INFORMATION »
▼
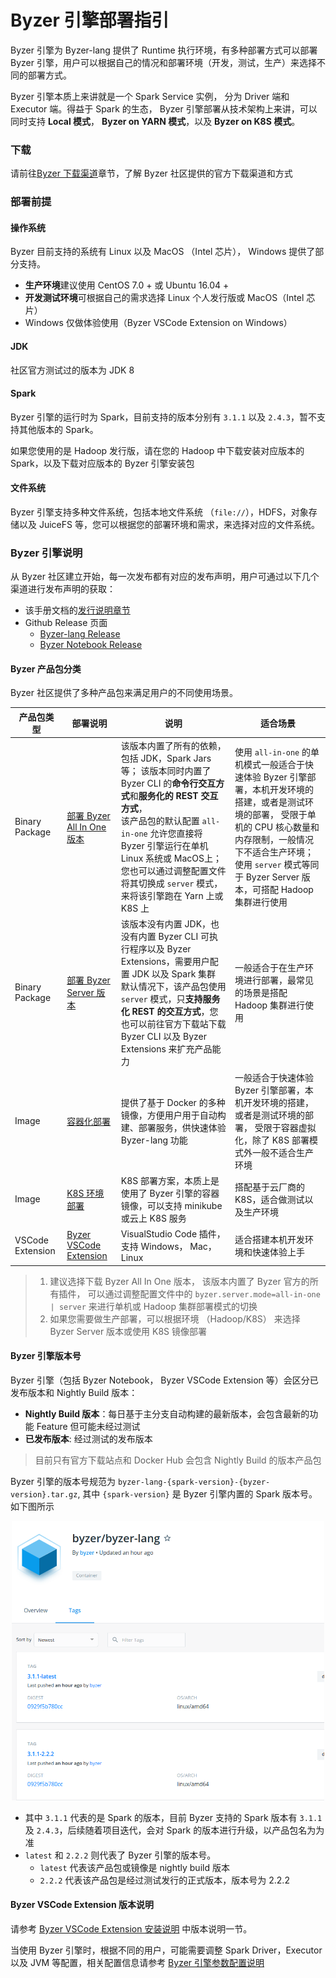 # Byzer 引擎部署指引

Byzer 引擎为 Byzer-lang 提供了 Runtime 执行环境，有多种部署方式可以部署 Byzer 引擎，用户可以根据自己的情况和部署环境（开发，测试，生产）来选择不同的部署方式。

Byzer 引擎本质上来讲就是一个 Spark Service 实例， 分为 Driver 端和 Executor 端。得益于 Spark 的生态， Byzer 引擎部署从技术架构上来讲，可以同时支持 **Local 模式**， **Byzer on YARN 模式**，以及 **Byzer on K8S 模式**。


### 下载

请前往[Byzer 下载渠道](/byzer-lang/zh-cn/installation/download/site.md)章节，了解 Byzer 社区提供的官方下载渠道和方式

### 部署前提

#### 操作系统

Byzer 目前支持的系统有 Linux 以及 MacOS （Intel 芯片）， Windows 提供了部分支持。

- **生产环境**建议使用 CentOS 7.0 + 或 Ubuntu 16.04 +
- **开发测试环境**可根据自己的需求选择 Linux 个人发行版或 MacOS（Intel 芯片）
- Windows 仅做体验使用（Byzer VSCode Extension on Windows）

#### JDK

社区官方测试过的版本为 JDK 8

#### Spark

Byzer 引擎的运行时为 Spark，目前支持的版本分别有 `3.1.1` 以及 `2.4.3`，暂不支持其他版本的 Spark。

如果您使用的是 Hadoop 发行版，请在您的 Hadoop 中下载安装对应版本的 Spark，以及下载对应版本的 Byzer 引擎安装包

#### 文件系统

Byzer 引擎支持多种文件系统，包括本地文件系统 （`file://`），HDFS，对象存储以及 JuiceFS 等，您可以根据您的部署环境和需求，来选择对应的文件系统。

### Byzer 引擎说明
从 Byzer 社区建立开始，每一次发布都有对应的发布声明，用户可通过以下几个渠道进行发布声明的获取：
- 该手册文档的[发行说明章节](/byzer-lang/zh-cn/release-notes/version.md)
- Github Release 页面
    - [Byzer-lang Release](https://github.com/byzer-org/byzer-lang/releases)
    - [Byzer Notebook Release](https://github.com/byzer-org/byzer-notebook/releases)

#### Byzer 产品包分类
Byzer 社区提供了多种产品包来满足用户的不同使用场景。

|产品包类型| 部署说明 | 说明 | 适合场景 |
|--|--------|-----|----------|
|Binary Package| [部署 Byzer All In One 版本](/byzer-lang/zh-cn/installation/server/byzer-all-in-one-deployment.md)     |该版本内置了所有的依赖，包括 JDK，Spark Jars 等； 该版本同时内置了 Byzer CLI 的**命令行交互方式**和**服务化的 REST 交互方式**，<br>该产品包的默认配置 `all-in-one` 允许您直接将 Byzer 引擎运行在单机 Linux 系统或 MacOS上； 您也可以通过调整配置文件将其切换成 `server` 模式，来将该引擎跑在 Yarn 上或 K8S 上| 使用 `all-in-one` 的单机模式一般适合于快速体验 Byzer 引擎部署，本机开发环境的搭建，或者是测试环境的部署， 受限于单机的 CPU 核心数量和内存限制，一般情况下不适合生产环境；<br> 使用 `server` 模式等同于 Byzer Server 版本，可搭配 Hadoop 集群进行使用 |
|Binary Package| [部署 Byzer Server 版本](/byzer-lang/zh-cn/installation/server/byzer-all-in-one-deployment.md) | 该版本没有内置 JDK，也没有内置 Byzer CLI 可执行程序以及 Byzer Extensions，需要用户配置 JDK 以及 Spark 集群 <br> 默认情况下，该产品包使用 `server` 模式，只**支持服务化 REST 的交互方式**，您也可以前往官方下载站下载 Byzer CLI 以及 Byzer Extensions 来扩充产品能力| 一般适合于在生产环境进行部署，最常见的场景是搭配 Hadoop 集群进行使用 <br> |
|Image| [容器化部署](/byzer-lang/zh-cn/installation/containerized-deployment/containerized-deployment.md) | 提供了基于 Docker 的多种镜像，方便用户用于自动构建、部署服务，供快速体验 Byzer-lang 功能 | 一般适合于快速体验 Byzer 引擎部署，本机开发环境的搭建，或者是测试环境的部署， 受限于容器虚拟化，除了 K8S 部署模式外一般不适合生产环境  |
|Image| [K8S 环境部署](/byzer-lang/zh-cn/installation/k8s/k8s-deployment.md) | K8S 部署方案，本质上是使用了 Byzer 引擎的容器镜像，可以支持 minikube 或云上 K8S 服务|搭配基于云厂商的 K8S，适合做测试以及生产环境|
|VSCode Extension| [Byzer VSCode Extension](/byzer-lang/zh-cn/installation/vscode/byzer-vscode-extension-installation.md) | VisualStudio Code 插件，支持 Windows， Mac， Linux | 适合搭建本机开发环境和快速体验上手 |

> 1. 建议选择下载 Byzer All In One 版本， 该版本内置了 Byzer 官方的所有插件， 可以通过调整配置文件中的 `byzer.server.mode=all-in-one | server` 来进行单机或 Hadoop 集群部署模式的切换
> 2. 如果您需要做生产部署，可以根据环境 （Hadoop/K8S） 来选择 Byzer Server 版本或使用 K8S 镜像部署

#### Byzer 引擎版本号
Byzer 引擎（包括 Byzer Notebook， Byzer VSCode Extension 等）会区分已发布版本和 Nightly Build 版本：
- **Nightly Build 版本**：每日基于主分支自动构建的最新版本，会包含最新的功能 Feature 但可能未经过测试
- **已发布版本**: 经过测试的发布版本

> 目前只有官方下载站点和 Docker Hub 会包含 Nightly Build 的版本产品包

Byzer 引擎的版本号规范为 `byzer-lang-{spark-version}-{byzer-version}.tar.gz`, 其中 `{spark-version}` 是 Byzer 引擎内置的 Spark 版本号。如下图所示

<p align="center">
    <img src="/byzer-lang/zh-cn/installation/images/version.png" alt="name"  width="500"/>
</p>


- 其中 `3.1.1` 代表的是 Spark 的版本，目前 Byzer 支持的 Spark 版本有 `3.1.1` 及 `2.4.3`，后续随着项目迭代，会对 Spark 的版本进行升级，以产品包名为为准
- `latest` 和 `2.2.2` 则代表了 Byzer 引擎的版本号。
    - `latest` 代表该产品包或镜像是 nightly build 版本
    - `2.2.2` 代表该产品包是经过测试发行的正式版本，版本号为 2.2.2

#### Byzer VSCode Extension 版本说明

请参考 [Byzer VSCode Extension 安装说明](/byzer-lang/zh-cn/installation/vscode/byzer-vscode-extension-installation.md) 中版本说明一节。




当使用 Byzer 引擎时，根据不同的用户，可能需要调整 Spark Driver，Executor 以及 JVM 等配置，相关配置信息请参考 [Byzer 引擎参数配置说明](/byzer-lang/zh-cn/installation/configuration/byzer-lang-configuration.md)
▲
WORK ORDER »
Once the pictures are removed, output the entries above exactly as given.

TASK RESULT »
 # Byzer 引擎部署指引

Byzer 引擎为 Byzer-lang 提供了 Runtime 执行环境，有多种部署方式可以部署 Byzer 引擎，用户可以根据自己的情况和部署环境（开发，测试，生产）来选择不同的部署方式。

Byzer 引擎本质上来讲就是一个 Spark Service 实例， 分为 Driver 端和 Executor 端。得益于 Spark 的生态， Byzer 引擎部署从技术架构上来讲，可以同时支持 **Local 模式**， **Byzer on YARN 模式**，以及 **Byzer on K8S 模式**。


### 下载

请前往[Byzer 下载渠道](/byzer-lang/zh-cn/installation/download/site.md)章节，了解 Byzer 社区提供的官方下载渠道和方式

### 部署前提

#### 操作系统

Byzer 目前支持的系统有 Linux 以及 MacOS （Intel 芯片）， Windows 提供了部分支持。

- **生产环境**建议使用 CentOS 7.0 + 或 Ubuntu 16.04 +
- **开发测试环境**可根据自己的需求选择 Linux 个人发行版或 MacOS（Intel 芯片）
- Windows 仅做体验使用（Byzer VSCode Extension on Windows）

#### JDK

社区官方测试过的版本为 JDK 8

#### Spark

Byzer 引擎的运行时为 Spark，目前支持的版本分别有 `3.1.1` 以及 `2.4.3`，暂不支持其他版本的 Spark。

如果您使用的是 Hadoop 发行版，请在您的 Hadoop 中下载安装对应版本的 Spark，以及下载对应版本的 Byzer 引擎安装包

#### 文件系统

Byzer 引擎支持多种文件系统，包括本地文件系统 （`file://`），HDFS，对象存储以及 JuiceFS 等，您可以根据您的部署环境和需求，来选择对应的文件系统。

### Byzer 引擎说明
从 Byzer 社区建立开始，每一次发布都有对应的发布声明，用户可通过以下几个渠道进行发布声明的获取：
- 该手册文档的[发行说明章节](/byzer-lang/zh-cn/release-notes/version.md)
- Github Release 页面
    - [Byzer-lang Release](https://github.com/byzer-org/byzer-lang/releases)
    - [Byzer Notebook Release](https://github.com/byzer-org/byzer-notebook/releases)

#### Byzer 产品包分类
Byzer 社区提供了多种产品包来满足用户的不同使用场景。

|产品包类型| 部署说明 | 说明 | 适合场景 |
|--|--------|-----|----------|
|Binary Package| [部署 Byzer All In One 版本](/byzer-lang/zh-cn/installation/server/byzer-all-in-one-deployment.md)     |该版本内置了所有的依赖，包括 JDK，Spark Jars 等； 该版本同时内置了 Byzer CLI 的**命令行交互方式**和**服务化的 REST 交互方式**，<br>该产品包的默认配置 `all-in-one` 允许您直接将 Byzer 引擎运行在单机 Linux 系统或 MacOS上； 您也可以通过调整配置文件将其切换成 `server` 模式，来将该引擎跑在 Yarn 上或 K8S 上| 使用 `all-in-one` 的单机模式一般适合于快速体验 Byzer 引擎部署，本机开发环境的搭建，或者是测试环境的部署， 受限于单机的 CPU 核心数量和内存限制，一般情况下不适合生产环境；<br> 使用 `server` 模式等同于 Byzer Server 版本，可搭配 Hadoop 集群进行使用 |
|Binary Package| [部署 Byzer Server 版本](/byzer-lang/zh-cn/installation/server/byzer-all-in-one-deployment.md) | 该版本没有内置 JDK，也没有内置 Byzer CLI 可执行程序以及 Byzer Extensions，需要用户配置 JDK 以及 Spark 集群 <br> 默认情况下，该产品包使用 `server` 模式，只**支持服务化 REST 的交互方式**，您也可以前往官方下载站下载 Byzer CLI 以及 Byzer Extensions 来扩充产品能力| 一般适合于在生产环境进行部署，最常见的场景是搭配 Hadoop 集群进行使用 <br> |
|Image| [容器化部署](/byzer-lang/zh-cn/installation/containerized-deployment/containerized-deployment.md) | 提供了基于 Docker 的多种镜像，方便用户用于自动构建、部署服务，供快速体验 Byzer-lang 功能 | 一般适合于快速体验 Byzer 引擎部署，本机开发环境的搭建，或者是测试环境的部署， 受限于容器虚拟化，除了 K8S 部署模式外一般不适合生产环境  |
|Image| [K8S 环境部署](/byzer-lang/zh-cn/installation/k8s/k8s-deployment.md) | K8S 部署方案，本质上是使用了 Byzer 引擎的容器镜像，可以支持 minikube 或云上 K8S 服务|搭配基于云厂商的 K8S，适合做测试以及生产环境|
|VSCode Extension| [Byzer VSCode Extension](/byzer-lang/zh-cn/installation/vscode/byzer-vscode-extension-installation.md) | VisualStudio Code 插件，支持 Windows， Mac， Linux | 适合搭建本机开发环境和快速体验上手 |

> 1. 建议选择下载 Byzer All In One 版本， 该版本内置了 Byzer 官方的所有插件， 可以通过调整配置文件中的 `byzer.server.mode=all-in-one | server` 来进行单机或 Hadoop 集群部署模式的切换
> 2. 如果您需要做生产部署，可以根据环境 （Hadoop/K8S） 来选择 Byzer Server 版本或使用 K8S 镜像部署

#### Byzer 引擎版本号
Byzer 引擎（包括 Byzer Notebook， Byzer VSCode Extension 等）会区分已发布版本和 Nightly Build 版本：
- **Nightly Build 版本**：每日基于主分支自动构建的最新版本，会包含最新的功能 Feature 但可能未经过测试
- **已发布版本**: 经过测试的发布版本

> 目前只有官方下载站点和 Docker Hub 会包含 Nightly Build 的版本产品包

Byzer 引擎的版本号规范为 `byzer-lang-{spark-version}-{byzer-version}.tar.gz`, 其中 `{spark-version}` 是 Byzer 引擎内置的 Spark 版本号。如下图所示

<p align="center">
    <img src="/byzer-lang/zh-cn/installation/images/version.png" alt="name"  width="500"/>
</p>


- 其中 `3.1.1` 代表的是 Spark 的版本，目前 Byzer 支持的 Spark 版本有 `3.1.1` 及 `2.4.3`，后续随着项目迭代，会对 Spark 的版本进行升级，以产品包名为为准
- `latest` 和 `2.2.2` 则代表了 Byzer 引擎的版本号。
    - `latest` 代表该产品包或镜像是 nightly build 版本
    - `2.2.2` 代表该产品包是经过测试发行的正式版本，版本号为 2.2.2

#### Byzer VSCode Extension 版本说明

请参考 [Byzer VSCode Extension 安装说明](/byzer-lang/zh-cn/installation/vscode/byzer-vscode-extension-installation.md) 中版本说明一节。




当使用 Byzer 引擎时，根据不同的用户，可能需要调整 Spark Driver，Executor 以及 JVM 等配置，相关配置信息请参考 [Byzer 引擎参数配置说明](/byzer-lang/zh-cn/installation/configuration/byzer-lang-configuration.md)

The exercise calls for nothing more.